__Task goal__
From the first line to the last, return the material exactly.

__Entries supplied__
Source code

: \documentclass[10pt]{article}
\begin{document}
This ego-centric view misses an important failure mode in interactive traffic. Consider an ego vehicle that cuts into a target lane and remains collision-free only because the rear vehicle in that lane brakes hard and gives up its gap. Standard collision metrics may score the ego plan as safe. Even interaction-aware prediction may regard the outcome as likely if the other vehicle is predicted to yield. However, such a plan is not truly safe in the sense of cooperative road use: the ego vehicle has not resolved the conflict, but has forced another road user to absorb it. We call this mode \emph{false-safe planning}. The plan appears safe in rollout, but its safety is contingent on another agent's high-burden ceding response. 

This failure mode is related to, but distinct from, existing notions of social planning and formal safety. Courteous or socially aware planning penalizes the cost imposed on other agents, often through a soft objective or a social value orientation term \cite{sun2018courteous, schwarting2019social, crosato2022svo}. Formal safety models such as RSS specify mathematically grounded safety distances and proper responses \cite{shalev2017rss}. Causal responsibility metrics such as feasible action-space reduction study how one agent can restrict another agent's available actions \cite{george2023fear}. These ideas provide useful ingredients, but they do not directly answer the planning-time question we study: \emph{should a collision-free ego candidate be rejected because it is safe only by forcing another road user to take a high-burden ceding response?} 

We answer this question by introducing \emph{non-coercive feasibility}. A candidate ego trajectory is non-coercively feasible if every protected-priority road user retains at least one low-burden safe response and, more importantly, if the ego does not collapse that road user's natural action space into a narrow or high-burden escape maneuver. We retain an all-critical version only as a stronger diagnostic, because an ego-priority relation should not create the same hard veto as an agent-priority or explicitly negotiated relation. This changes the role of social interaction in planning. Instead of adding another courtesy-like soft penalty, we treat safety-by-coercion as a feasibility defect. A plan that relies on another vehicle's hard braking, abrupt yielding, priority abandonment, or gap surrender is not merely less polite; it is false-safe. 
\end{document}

__Task result__
Source code

: \documentclass[10pt]{article}
\begin{document}
This ego-centric view misses an important failure mode in interactive traffic. Consider an ego vehicle that cuts into a target lane and remains collision-free only because the rear vehicle in that lane brakes hard and gives up its gap. Standard collision metrics may score the ego plan as safe. Even interaction-aware prediction may regard the outcome as likely if the other vehicle is predicted to yield. However, such a plan is not truly safe in the sense of cooperative road use: the ego vehicle has not resolved the conflict, but has forced another road user to absorb it. We call this mode \emph{false-safe planning}. The plan appears safe in rollout, but its safety is contingent on another agent's high-burden ceding response. 

This failure mode is related to, but distinct from, existing notions of social planning and formal safety. Courteous or socially aware planning penalizes the cost imposed on other agents, often through a soft objective or a social value orientation term \cite{sun2018courteous, schwarting2019social, crosato2022svo}. Formal safety models such as RSS specify mathematically grounded safety distances and proper responses \cite{shalev2017rss}. Causal responsibility metrics such as feasible action-space reduction study how one agent can restrict another agent's available actions \cite{george2023fear}. These ideas provide useful ingredients, but they do not directly answer the planning-time question we study: \emph{should a collision-free ego candidate be rejected because it is safe only by forcing another road user to take a high-burden ceding response?} 

We answer this question by introducing \emph{non-coercive feasibility}. A candidate ego trajectory is non-coercively feasible if every protected-priority road user retains at least one low-burden safe response and, more importantly, if the ego does not collapse that road user's natural action space into a narrow or high-burden escape maneuver. We retain an all-critical version only as a stronger diagnostic, because an ego-priority relation should not create the same hard veto as an agent-priority or explicitly negotiated relation. This changes the role of social interaction in planning. Instead of adding another courtesy-like soft penalty, we treat safety-by-coercion as a feasibility defect. A plan that relies on another vehicle's hard braking, abrupt yielding, priority abandonment, or gap surrender is not merely less polite; it is false-safe. 
\end{document}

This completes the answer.